PROBLEM DESCRIPTION> Lines holding the string "isachardot" are the ones to copy; find them all in the data.

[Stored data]
<<<<
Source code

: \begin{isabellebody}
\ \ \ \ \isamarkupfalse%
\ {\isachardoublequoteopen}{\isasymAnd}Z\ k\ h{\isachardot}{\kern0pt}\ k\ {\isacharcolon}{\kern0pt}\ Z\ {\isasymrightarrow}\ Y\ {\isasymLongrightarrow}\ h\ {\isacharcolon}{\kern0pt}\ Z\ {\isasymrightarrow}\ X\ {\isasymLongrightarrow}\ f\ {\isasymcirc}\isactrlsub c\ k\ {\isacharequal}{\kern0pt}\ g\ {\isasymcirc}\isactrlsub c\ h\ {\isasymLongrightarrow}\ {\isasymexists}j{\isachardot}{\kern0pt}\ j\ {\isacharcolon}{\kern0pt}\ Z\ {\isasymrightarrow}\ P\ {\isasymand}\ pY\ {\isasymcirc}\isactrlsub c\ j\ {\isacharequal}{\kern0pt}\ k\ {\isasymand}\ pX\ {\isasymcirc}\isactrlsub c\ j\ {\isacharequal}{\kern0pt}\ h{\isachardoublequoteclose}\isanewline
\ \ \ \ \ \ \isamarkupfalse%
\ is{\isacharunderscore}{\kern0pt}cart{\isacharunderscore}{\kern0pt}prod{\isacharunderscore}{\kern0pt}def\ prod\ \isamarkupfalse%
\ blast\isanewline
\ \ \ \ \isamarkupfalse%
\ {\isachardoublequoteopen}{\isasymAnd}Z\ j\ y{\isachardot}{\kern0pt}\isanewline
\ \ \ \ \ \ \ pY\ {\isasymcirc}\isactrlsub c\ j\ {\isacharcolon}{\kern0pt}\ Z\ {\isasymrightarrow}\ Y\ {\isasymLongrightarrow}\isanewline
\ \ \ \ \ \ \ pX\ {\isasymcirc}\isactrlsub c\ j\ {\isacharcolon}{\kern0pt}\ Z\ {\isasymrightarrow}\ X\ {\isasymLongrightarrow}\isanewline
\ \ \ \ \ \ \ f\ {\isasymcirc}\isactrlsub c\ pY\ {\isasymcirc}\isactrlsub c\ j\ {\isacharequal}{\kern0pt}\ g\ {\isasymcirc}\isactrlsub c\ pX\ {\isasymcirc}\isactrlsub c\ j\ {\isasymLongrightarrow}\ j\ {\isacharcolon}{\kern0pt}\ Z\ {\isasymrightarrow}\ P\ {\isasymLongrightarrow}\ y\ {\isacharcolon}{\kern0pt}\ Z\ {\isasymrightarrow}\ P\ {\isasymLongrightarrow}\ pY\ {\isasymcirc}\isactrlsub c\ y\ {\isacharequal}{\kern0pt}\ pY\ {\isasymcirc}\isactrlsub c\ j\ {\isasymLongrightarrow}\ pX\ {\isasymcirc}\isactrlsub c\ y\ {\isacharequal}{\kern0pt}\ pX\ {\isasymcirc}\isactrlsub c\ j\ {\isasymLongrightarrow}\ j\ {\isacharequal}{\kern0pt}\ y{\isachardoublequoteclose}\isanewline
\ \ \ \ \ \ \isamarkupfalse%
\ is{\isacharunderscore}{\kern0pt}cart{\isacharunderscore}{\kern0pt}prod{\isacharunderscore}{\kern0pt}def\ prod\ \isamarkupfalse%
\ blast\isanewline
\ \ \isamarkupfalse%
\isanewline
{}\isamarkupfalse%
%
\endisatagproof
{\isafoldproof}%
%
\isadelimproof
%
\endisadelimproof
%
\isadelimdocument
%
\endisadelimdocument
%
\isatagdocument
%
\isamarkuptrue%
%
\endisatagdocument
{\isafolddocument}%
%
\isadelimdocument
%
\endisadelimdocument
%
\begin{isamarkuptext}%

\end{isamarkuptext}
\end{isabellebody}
>>>>
RESPONSE TO THIS EXERCISE>
\ {\isachardoublequoteopen}{\isasymAnd}Z\ k\ h{\isachardot}{\kern0pt}\ k\ {\isacharcolon}{\kern0pt}\ Z\ {\isasymrightarrow}\ Y\ {\isasymLongrightarrow}\ h\ {\isacharcolon}{\kern0pt}\ Z\ {\isasymrightarrow}\ X\ {\isasymLongrightarrow}\ f\ {\isasymcirc}\isactrlsub c\ k\ {\isacharequal}{\kern0pt}\ g\ {\isasymcirc}\isactrlsub c\ h\ {\isasymLongrightarrow}\ {\isasymexists}j{\isachardot}{\kern0pt}\ j\ {\isacharcolon}{\kern0pt}\ Z\ {\isasymrightarrow}\ P\ {\isasymand}\ pY\ {\isasymcirc}\isactrlsub c\ j\ {\isacharequal}{\kern0pt}\ k\ {\isasymand}\ pX\ {\isasymcirc}\isactrlsub c\ j\ {\isacharequal}{\kern0pt}\ h{\isachardoublequoteclose}\isanewline
\ {\isachardoublequoteopen}{\isasymAnd}Z\ j\ y{\isachardot}{\kern0pt}\isanewline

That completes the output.